(Dataset entries)
——————————

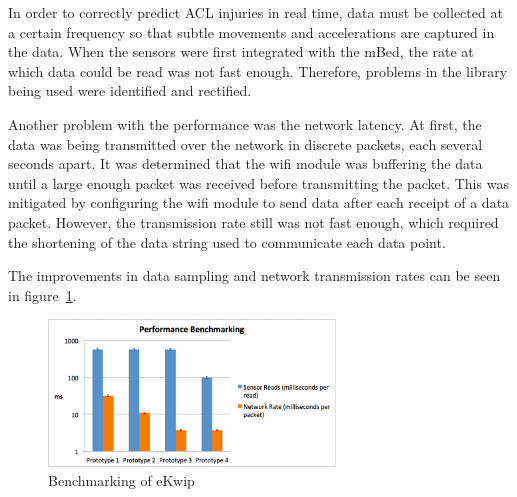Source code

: In order to correctly predict ACL injuries in real time, data must be collected at a certain frequency so that subtle movements and accelerations are captured in the data. When the sensors were first integrated with the mBed, the rate at which data could be read was not fast enough. Therefore, problems in the library being used were identified and rectified.

Another problem with the performance was the network latency. At first, the data was being transmitted over the network in discrete packets, each several seconds apart. It was determined that the wifi module was buffering the data until a large enough packet was received before transmitting the packet. This was mitigated by configuring the wifi module to send data after each receipt of a data packet. However, the transmission rate still was not fast enough, which required the shortening of the data string used to communicate each data point.

The improvements in data sampling and network transmission rates can be seen in figure~\ref{fig:graph}.

\begin{figure}[h]
  \begin{center}
    \includegraphics[width=3in]{images/graph.png}
  \end{center}
  \caption{Benchmarking of eKwip}
  \label{fig:graph}
\end{figure}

——————————

Problem: Leave out the pictures and return every record word for word.

Answer for the task:
Source code

: In order to correctly predict ACL injuries in real time, data must be collected at a certain frequency so that subtle movements and accelerations are captured in the data. When the sensors were first integrated with the mBed, the rate at which data could be read was not fast enough. Therefore, problems in the library being used were identified and rectified.

Another problem with the performance was the network latency. At first, the data was being transmitted over the network in discrete packets, each several seconds apart. It was determined that the wifi module was buffering the data until a large enough packet was received before transmitting the packet. This was mitigated by configuring the wifi module to send data after each receipt of a data packet. However, the transmission rate still was not fast enough, which required the shortening of the data string used to communicate each data point.

The improvements in data sampling and network transmission rates can be seen in figure~\ref{fig:graph}.

\begin{figure}[h]
  \begin{center}
    \includegraphics[width=3in]{images/graph.png}
  \end{center}
  \caption{Benchmarking of eKwip}
  \label{fig:graph}
\end{figure}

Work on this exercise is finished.